Write out nothing but the lines from the first line of the entries below through the line with "辛亥之冬予载雪诣石湖止既月授"; no pictures go in.
---
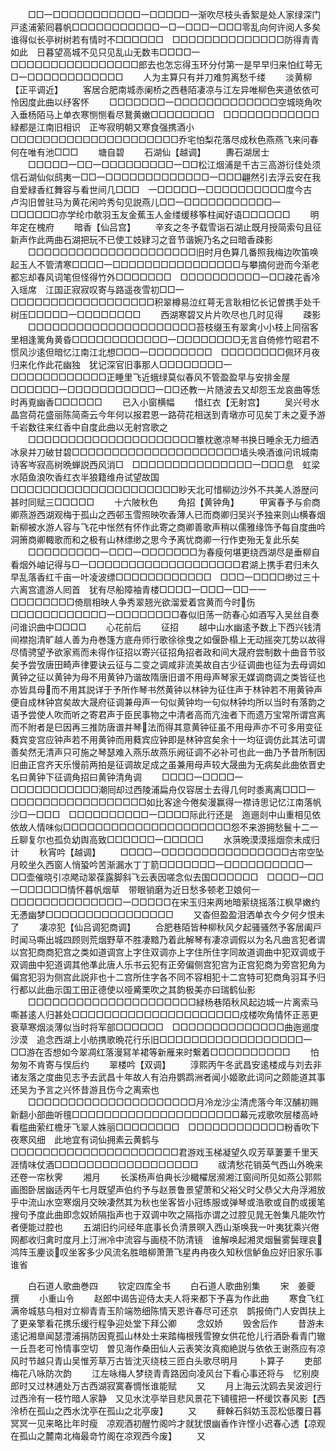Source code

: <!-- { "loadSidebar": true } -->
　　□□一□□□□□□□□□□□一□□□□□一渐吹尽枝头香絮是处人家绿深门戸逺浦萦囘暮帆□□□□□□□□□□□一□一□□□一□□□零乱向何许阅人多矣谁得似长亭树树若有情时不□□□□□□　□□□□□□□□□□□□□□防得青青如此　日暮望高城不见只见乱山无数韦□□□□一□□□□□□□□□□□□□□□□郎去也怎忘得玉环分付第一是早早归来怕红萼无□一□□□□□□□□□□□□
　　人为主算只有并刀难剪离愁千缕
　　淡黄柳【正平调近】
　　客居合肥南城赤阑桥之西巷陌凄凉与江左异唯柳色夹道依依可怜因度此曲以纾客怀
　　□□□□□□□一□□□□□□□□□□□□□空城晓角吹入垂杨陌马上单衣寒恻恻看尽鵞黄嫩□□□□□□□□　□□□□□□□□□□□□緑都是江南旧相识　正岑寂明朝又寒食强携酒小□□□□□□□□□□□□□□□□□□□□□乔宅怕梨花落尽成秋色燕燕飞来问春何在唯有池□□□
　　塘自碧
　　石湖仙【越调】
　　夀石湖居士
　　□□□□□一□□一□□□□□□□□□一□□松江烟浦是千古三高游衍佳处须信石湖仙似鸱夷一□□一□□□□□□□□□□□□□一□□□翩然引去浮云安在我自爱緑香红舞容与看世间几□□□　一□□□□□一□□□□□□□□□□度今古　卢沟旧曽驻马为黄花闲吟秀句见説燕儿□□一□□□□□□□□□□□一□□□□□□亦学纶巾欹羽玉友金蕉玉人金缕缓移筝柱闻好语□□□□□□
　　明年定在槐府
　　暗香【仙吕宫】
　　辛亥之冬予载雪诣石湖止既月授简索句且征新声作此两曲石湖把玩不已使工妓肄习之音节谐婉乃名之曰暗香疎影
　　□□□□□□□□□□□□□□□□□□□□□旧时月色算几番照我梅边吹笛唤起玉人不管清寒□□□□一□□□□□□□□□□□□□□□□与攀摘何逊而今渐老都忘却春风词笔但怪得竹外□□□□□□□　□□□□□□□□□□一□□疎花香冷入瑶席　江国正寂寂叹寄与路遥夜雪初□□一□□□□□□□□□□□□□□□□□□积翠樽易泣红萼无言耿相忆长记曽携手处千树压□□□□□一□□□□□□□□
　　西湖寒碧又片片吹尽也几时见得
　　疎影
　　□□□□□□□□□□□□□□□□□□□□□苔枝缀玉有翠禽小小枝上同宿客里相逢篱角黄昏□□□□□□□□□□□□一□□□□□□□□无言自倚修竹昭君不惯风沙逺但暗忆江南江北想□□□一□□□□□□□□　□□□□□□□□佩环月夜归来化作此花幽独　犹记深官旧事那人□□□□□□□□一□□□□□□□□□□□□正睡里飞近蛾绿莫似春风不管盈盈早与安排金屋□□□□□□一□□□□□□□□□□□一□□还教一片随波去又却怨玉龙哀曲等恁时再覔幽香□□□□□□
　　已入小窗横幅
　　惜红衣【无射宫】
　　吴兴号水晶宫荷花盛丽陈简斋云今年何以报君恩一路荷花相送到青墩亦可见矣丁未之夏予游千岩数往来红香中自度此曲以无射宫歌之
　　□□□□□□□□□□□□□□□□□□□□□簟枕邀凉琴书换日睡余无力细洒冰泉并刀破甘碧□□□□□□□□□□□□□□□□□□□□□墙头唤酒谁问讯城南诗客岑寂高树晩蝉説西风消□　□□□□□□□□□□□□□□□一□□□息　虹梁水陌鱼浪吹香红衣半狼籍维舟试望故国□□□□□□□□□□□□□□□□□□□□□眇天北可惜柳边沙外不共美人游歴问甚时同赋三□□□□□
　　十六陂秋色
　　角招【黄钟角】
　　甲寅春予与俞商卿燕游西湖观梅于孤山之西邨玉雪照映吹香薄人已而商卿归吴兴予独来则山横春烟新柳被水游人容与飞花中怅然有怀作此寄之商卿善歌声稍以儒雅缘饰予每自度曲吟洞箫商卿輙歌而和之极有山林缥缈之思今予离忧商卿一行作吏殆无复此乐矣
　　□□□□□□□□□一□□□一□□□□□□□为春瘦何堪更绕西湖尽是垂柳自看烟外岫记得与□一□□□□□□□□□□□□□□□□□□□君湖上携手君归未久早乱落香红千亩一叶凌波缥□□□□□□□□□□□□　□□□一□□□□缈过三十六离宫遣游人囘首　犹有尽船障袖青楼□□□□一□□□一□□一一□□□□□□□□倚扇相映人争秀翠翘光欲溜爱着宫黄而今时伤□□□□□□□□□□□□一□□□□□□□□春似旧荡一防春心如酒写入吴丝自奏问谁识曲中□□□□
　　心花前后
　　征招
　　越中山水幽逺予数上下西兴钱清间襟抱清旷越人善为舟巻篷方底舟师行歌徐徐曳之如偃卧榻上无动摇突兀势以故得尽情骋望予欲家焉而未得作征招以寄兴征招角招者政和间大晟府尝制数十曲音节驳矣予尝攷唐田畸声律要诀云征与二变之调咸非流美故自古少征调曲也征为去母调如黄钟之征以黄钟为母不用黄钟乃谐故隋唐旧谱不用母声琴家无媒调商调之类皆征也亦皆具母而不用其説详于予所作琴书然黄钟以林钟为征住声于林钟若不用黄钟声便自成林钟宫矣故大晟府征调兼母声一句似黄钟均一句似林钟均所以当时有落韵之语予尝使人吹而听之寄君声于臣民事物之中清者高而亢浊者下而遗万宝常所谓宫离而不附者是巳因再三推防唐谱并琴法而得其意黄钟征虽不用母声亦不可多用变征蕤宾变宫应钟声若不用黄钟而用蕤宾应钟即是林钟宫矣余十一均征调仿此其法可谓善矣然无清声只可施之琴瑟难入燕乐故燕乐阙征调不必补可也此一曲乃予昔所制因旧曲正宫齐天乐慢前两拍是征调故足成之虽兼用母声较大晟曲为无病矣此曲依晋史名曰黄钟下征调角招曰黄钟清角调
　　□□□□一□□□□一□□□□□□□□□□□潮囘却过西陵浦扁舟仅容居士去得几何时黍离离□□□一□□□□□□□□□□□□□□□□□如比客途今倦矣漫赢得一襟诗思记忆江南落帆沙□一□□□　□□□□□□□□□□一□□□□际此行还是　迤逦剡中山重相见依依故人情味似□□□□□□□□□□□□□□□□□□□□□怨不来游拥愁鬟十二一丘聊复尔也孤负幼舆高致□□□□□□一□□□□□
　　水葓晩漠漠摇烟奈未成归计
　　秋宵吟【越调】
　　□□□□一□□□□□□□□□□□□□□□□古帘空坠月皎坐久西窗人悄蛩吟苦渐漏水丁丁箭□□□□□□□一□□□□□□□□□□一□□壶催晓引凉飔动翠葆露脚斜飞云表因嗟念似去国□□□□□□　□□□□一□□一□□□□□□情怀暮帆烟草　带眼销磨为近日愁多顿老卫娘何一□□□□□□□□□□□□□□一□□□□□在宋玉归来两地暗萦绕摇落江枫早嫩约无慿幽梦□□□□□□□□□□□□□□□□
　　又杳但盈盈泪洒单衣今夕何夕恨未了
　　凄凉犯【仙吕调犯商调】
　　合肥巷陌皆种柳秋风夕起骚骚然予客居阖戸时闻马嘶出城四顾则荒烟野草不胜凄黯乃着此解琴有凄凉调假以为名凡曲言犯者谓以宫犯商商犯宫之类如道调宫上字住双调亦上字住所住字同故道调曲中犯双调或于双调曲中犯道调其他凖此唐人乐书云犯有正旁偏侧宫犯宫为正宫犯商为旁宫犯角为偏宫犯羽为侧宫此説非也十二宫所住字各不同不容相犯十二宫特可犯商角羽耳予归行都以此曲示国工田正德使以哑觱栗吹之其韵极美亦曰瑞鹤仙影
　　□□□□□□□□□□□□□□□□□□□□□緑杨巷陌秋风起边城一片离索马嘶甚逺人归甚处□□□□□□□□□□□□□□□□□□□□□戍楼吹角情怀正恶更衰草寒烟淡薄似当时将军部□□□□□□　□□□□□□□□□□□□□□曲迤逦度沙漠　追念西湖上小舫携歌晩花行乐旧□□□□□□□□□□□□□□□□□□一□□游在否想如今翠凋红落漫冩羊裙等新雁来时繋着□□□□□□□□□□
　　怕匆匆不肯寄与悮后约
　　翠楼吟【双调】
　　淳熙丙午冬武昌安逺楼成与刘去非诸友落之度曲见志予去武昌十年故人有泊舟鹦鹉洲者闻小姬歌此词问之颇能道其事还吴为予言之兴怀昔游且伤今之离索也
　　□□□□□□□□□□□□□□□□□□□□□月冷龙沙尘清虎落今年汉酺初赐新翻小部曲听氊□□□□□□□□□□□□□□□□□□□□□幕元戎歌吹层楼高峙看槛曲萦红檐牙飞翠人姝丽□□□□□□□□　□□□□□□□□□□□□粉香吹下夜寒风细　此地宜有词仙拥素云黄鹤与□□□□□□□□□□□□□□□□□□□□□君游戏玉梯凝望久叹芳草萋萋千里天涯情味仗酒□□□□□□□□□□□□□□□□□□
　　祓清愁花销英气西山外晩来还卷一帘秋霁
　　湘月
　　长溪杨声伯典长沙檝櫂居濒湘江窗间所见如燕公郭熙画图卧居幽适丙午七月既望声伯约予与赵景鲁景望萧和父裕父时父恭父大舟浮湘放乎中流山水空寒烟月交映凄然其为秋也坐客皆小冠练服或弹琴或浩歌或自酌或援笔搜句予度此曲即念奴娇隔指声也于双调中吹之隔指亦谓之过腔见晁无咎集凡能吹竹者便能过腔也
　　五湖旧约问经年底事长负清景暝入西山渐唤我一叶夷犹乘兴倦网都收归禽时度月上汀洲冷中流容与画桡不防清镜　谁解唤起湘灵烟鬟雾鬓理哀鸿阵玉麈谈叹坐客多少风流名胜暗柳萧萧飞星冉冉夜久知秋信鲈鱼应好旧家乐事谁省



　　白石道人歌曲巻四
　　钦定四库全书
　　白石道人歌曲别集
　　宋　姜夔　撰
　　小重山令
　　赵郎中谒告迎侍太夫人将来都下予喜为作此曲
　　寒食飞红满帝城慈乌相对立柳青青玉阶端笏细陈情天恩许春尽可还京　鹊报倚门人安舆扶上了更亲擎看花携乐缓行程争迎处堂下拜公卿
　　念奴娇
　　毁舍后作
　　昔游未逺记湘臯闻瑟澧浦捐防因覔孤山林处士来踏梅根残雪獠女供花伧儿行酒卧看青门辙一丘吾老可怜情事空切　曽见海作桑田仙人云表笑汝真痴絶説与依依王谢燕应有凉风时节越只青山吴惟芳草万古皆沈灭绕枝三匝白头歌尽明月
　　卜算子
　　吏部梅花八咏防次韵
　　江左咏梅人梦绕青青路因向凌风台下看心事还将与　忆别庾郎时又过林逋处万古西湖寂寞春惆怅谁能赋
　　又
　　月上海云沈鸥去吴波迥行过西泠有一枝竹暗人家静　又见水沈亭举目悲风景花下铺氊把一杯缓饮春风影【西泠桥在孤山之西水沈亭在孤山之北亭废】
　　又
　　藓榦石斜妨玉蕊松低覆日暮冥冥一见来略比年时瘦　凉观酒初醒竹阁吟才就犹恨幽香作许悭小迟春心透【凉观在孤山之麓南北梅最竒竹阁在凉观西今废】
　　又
---
The completed task →
Source code

: <!-- { "loadSidebar": true } -->
　　□□一□□□□□□□□□□□一□□□□□一渐吹尽枝头香絮是处人家绿深门戸逺浦萦囘暮帆□□□□□□□□□□□一□一□□□一□□□零乱向何许阅人多矣谁得似长亭树树若有情时不□□□□□□　□□□□□□□□□□□□□□防得青青如此　日暮望高城不见只见乱山无数韦□□□□一□□□□□□□□□□□□□□□□郎去也怎忘得玉环分付第一是早早归来怕红萼无□一□□□□□□□□□□□□
　　人为主算只有并刀难剪离愁千缕
　　淡黄柳【正平调近】
　　客居合肥南城赤阑桥之西巷陌凄凉与江左异唯柳色夹道依依可怜因度此曲以纾客怀
　　□□□□□□□一□□□□□□□□□□□□□空城晓角吹入垂杨陌马上单衣寒恻恻看尽鵞黄嫩□□□□□□□□　□□□□□□□□□□□□緑都是江南旧相识　正岑寂明朝又寒食强携酒小□□□□□□□□□□□□□□□□□□□□□乔宅怕梨花落尽成秋色燕燕飞来问春何在唯有池□□□
　　塘自碧
　　石湖仙【越调】
　　夀石湖居士
　　□□□□□一□□一□□□□□□□□□一□□松江烟浦是千古三高游衍佳处须信石湖仙似鸱夷一□□一□□□□□□□□□□□□□一□□□翩然引去浮云安在我自爱緑香红舞容与看世间几□□□　一□□□□□一□□□□□□□□□□度今古　卢沟旧曽驻马为黄花闲吟秀句见説燕儿□□一□□□□□□□□□□□一□□□□□□亦学纶巾欹羽玉友金蕉玉人金缕缓移筝柱闻好语□□□□□□
　　明年定在槐府
　　暗香【仙吕宫】
　　辛亥之冬予载雪诣石湖止既月授简索句且征新声作此两曲石湖把玩不已使工妓肄习之音节谐婉乃名之曰暗香疎影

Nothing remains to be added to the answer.